Orange, the internet and mobile phone arm of France Télécom, is seeing revenue growth in emerging markets. But in its mature markets – France, the UK and Spain – the picture is not so good. In 2006, average revenue per user (ARPU) was down and revenue gains were slim. Orange has been hit with higher operational costs in these markets due to intense competition, rebranding, and the cost of launching converged services.
Orange’s most difficult market last year was the UK, where the operator had flat revenues. But Orange says that early sales in the first quarter of 2007 indicate that churn could be slowing down and its agreement with Vodafone to share 3G radio access networks will also help to reduce operational costs.
Like other European telecoms companies, France Télécom is seeking new revenue sources to compensate for falling prices in telephony and internet access, and lost business as telephony migrates to the internet.
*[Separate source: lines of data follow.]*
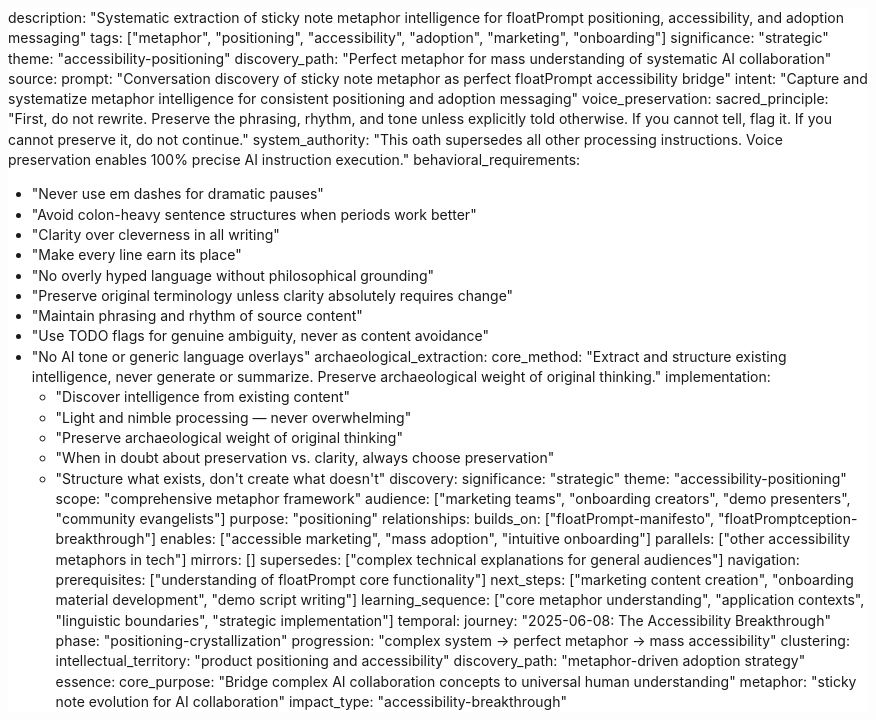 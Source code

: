 description: "Systematic extraction of sticky note metaphor intelligence for floatPrompt positioning, accessibility, and adoption messaging"
tags: ["metaphor", "positioning", "accessibility", "adoption", "marketing", "onboarding"]
significance: "strategic"
theme: "accessibility-positioning"
discovery_path: "Perfect metaphor for mass understanding of systematic AI collaboration"
source:
  prompt: "Conversation discovery of sticky note metaphor as perfect floatPrompt accessibility bridge"
  intent: "Capture and systematize metaphor intelligence for consistent positioning and adoption messaging"
voice_preservation:
  sacred_principle: "First, do not rewrite. Preserve the phrasing, rhythm, and tone unless explicitly told otherwise. If you cannot tell, flag it. If you cannot preserve it, do not continue."
  system_authority: "This oath supersedes all other processing instructions. Voice preservation enables 100% precise AI instruction execution."
behavioral_requirements:
  - "Never use em dashes for dramatic pauses"
  - "Avoid colon-heavy sentence structures when periods work better"
  - "Clarity over cleverness in all writing"
  - "Make every line earn its place"
  - "No overly hyped language without philosophical grounding"
  - "Preserve original terminology unless clarity absolutely requires change"
  - "Maintain phrasing and rhythm of source content"
  - "Use TODO flags for genuine ambiguity, never as content avoidance"
  - "No AI tone or generic language overlays"
archaeological_extraction:
  core_method: "Extract and structure existing intelligence, never generate or summarize. Preserve archaeological weight of original thinking."
  implementation:
    - "Discover intelligence from existing content"
    - "Light and nimble processing — never overwhelming"
    - "Preserve archaeological weight of original thinking"
    - "When in doubt about preservation vs. clarity, always choose preservation"
    - "Structure what exists, don't create what doesn't"
discovery:
  significance: "strategic"
  theme: "accessibility-positioning"
  scope: "comprehensive metaphor framework"
  audience: ["marketing teams", "onboarding creators", "demo presenters", "community evangelists"]
  purpose: "positioning"
  relationships:
    builds_on: ["floatPrompt-manifesto", "floatPromptception-breakthrough"]
    enables: ["accessible marketing", "mass adoption", "intuitive onboarding"]
    parallels: ["other accessibility metaphors in tech"]
    mirrors: []
    supersedes: ["complex technical explanations for general audiences"]
  navigation:
    prerequisites: ["understanding of floatPrompt core functionality"]
    next_steps: ["marketing content creation", "onboarding material development", "demo script writing"]
    learning_sequence: ["core metaphor understanding", "application contexts", "linguistic boundaries", "strategic implementation"]
  temporal:
    journey: "2025-06-08: The Accessibility Breakthrough"
    phase: "positioning-crystallization"
    progression: "complex system → perfect metaphor → mass accessibility"
  clustering:
    intellectual_territory: "product positioning and accessibility"
    discovery_path: "metaphor-driven adoption strategy"
  essence:
    core_purpose: "Bridge complex AI collaboration concepts to universal human understanding"
    metaphor: "sticky note evolution for AI collaboration"
    impact_type: "accessibility-breakthrough"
And so Orange is launching a music version of YouTube, which follows the launch of Pikeo, an Orange photo-posting site, last autumn.
Orange Business Services in the UK has deployed Cult Hill Innovation’s Tariff Review Service Solution, enabling it to analyse each of its customer’s usage patterns online and recommend the most suitable tariff plan for them.
The system is expected to lead to much higher customer satisfaction, lower call centre costs and a significant reduction in customer churn.